Saturday, June 16, 2012

Spring Festival Super Sprint Triathlon

The majority of my close friends and family know that I've taken up competing in triathlons as my new sport.  I've only participated in one, which was the Spring Festival Triathlon, a Super Sprint distance on June 28 in Moses Lake.  The legs of each discipline was a 400 meter swim, a 10 mile bike and finishing off with a 5K(3.1 mile) run. My intro to the sport was an amazing and learning experience.  I realized that wetsuits, no matter how restricting they may feel, are very nice to have.  There were three men and zero women who were not wearing them.  I was one.  So note 1: next time get a wetsuit and practice taking it off.
Start and finish of the swim at about 6:30 AM
My bike in the transition area with about 20 minutes until the start.
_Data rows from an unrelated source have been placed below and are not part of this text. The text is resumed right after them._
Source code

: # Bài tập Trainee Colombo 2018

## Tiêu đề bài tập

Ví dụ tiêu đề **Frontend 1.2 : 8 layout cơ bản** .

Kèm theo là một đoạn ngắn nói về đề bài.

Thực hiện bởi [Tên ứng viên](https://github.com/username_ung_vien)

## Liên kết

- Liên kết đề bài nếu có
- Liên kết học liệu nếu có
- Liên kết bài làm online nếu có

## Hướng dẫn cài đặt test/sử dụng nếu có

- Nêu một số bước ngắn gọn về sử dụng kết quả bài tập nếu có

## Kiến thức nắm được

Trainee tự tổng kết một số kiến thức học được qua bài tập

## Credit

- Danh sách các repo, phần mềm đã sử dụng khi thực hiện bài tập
That being said, my swim was very poor.  It took me 7 minutes and 46 seconds to go the 400 m.  I couldn't find a rhythm and I kept drinking gulps of lake water (this might have helped my hydration, but I would have preferred drinking clear water opposed to brackish silt water).  Coming towards the last 50 m or so, I took a look back and noticed there weren't too many green swim caps.  That view reinforced how poorly I was doing and inspired me to hit the bike and run extra hard.  Thank goodness the swim was so short. This won't be the case in my next race.  More on that later.  On to the bike portion.  I'll skip a description of the transition phase since all that occurred was putting on my shirt, shoes, helmet and sunglasses then running out of the transition area.
Heading out of the transition area for the start of the bike leg.
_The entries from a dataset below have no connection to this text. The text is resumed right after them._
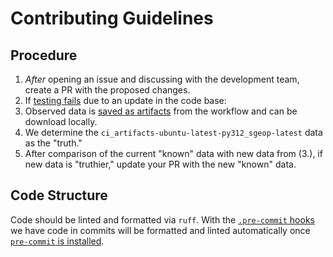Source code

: # Contributing Guidelines

## Procedure

1. *After* opening an issue and discussing with the development team, create a PR with the proposed changes. 
2. If [testing fails](https://github.com/uscuni/sgeop/actions/runs/11368511561) due to an update in the code base:
3. Observed data is [saved as artifacts](https://github.com/uscuni/sgeop/actions/runs/11368511561#artifacts) from the workflow and can be download locally.
4. We determine the `ci_artifacts-ubuntu-latest-py312_sgeop-latest` data as the "truth."
5. After comparison of the current "known" data with new data from (3.), if new data is "truthier," update your PR with the new "known" data.

## Code Structure

Code should be linted and formatted via `ruff`. With the [`.pre-commit` hooks](https://github.com/uscuni/sgeop/blob/main/.pre-commit-config.yaml) we have code in commits will be formatted and linted automatically once [`pre-commit` is installed](https://pre-commit.com/#installation).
Right of the start the bike started with a steep 50 m hill and a mile of mellow hills.  Once I reached the flat section, it was all about keeping a strong pace.  I kept my cadence between 90 and 100 rpm, which is how I like to ride, and the speed at 22-25 mph.  After such a bad swim, I kept thinking how I need to hammer the bike and go all out on the run.  But there was this voice in my head questioning if my pace was too hard and would I blow up in the run?  Well I put those thoughts in the back and continued pushing the bike because I passed about 5 to 8 riders.  I really can't remember how many but the fact alone felt good and helped me forget the first leg.  As the transition area came back into view, I tried unbuckling my shoes so that I could get my feet out and on top of the shoes but it didn't really work.  Next time I'll start that earlier and make sure I'm barefoot off the bike.  In the end I had a 29 min ride.  Overall 20 mph pace.  Not bad for my inexperience.
Coming in off the bike leg.

Transition 2-  1 minute and 13 seconds earned me the 56th rank on T-2.  What happened?  I'm blaming it on the shoelaces.  While everyone else had these neat clips that allowed them to just pull the laces up and it automatically held them in place, I was busy double knotting mine because they are so long.  Note 2: gotta go find those.  It'll probably save me at least 30 seconds.  That's a lifetime in these short races.  Ironman races?  Forget 30 seconds.  That's nothing.  Anyways on to the run.

Funny thing happened in that first half-mile.  I noticed how my legs felt full of lead, my feet were numb and I forgot to put on my wristwatch.  Note 3: wear a watch.  So I had no idea how fast I was running nor could my legs and feet give me an idea of my speed.  After a half-mile of feet slapping concrete, the blood finally circulated and I found a fast but comfortable rhythm.  I wasn't sure exactly how the course was laid out because I didn't actually look at it before.  Note 4: preview the course.  Ok, ready for the exciting part?  I am, this still gets me excited thinking about it.  Half way through the run, I saw a racer up ahead and I was steadily gaining ground.  I couldn't quite make out his number at first (the volunteers put our ages on the back of our left calf), it looked like a 20, 30, or 40.   But as I reeled him in, I noticed that it was a 30, like mine.  This guy is in my age group and I'm about to pass him!  No sideways glance, no spoken words, just zipping past.  I wasn't sure if he would increase his pace once he noticed my number and I didn't look back to find out.  (Sports psychology has taught me a backward glance infuses the chaser with confidence because it's a sign of worry.  I wasn't about to give him that edge)  Another mile was left to go and I was feeling good.  Quick cadence and strong legs propelled me into view of the finish, where I could see the clock.  First look brought a realization that I was about to break an hour.  Yup 59 minutes and 4 seconds!  I finished my first triathlon!  With a good time to boot!
Look at that smile.  I was feeling mighty good at this point.

In the finish area, the first racers were chatting while rehydrating.  I figured I might as well do the same.  Time to share accomplishments and pick some brains about techniques.  I wasn't sure how well I placed yet but soon after the race director notified the crowd through his bullhorn that up-to-date results had been posted.  Most of the races, including myself walked over to the trailer to look at times.  And what did my eye behold, but an 11th place finish with a 3rd in my age group.  All I did was walk away with the biggest grin on my face.  I knew I was going home with a medal and the satisfaction that all my hard work paid off in the end.
Yippee-ki-yay!
Not all of the results, but the ones that matter.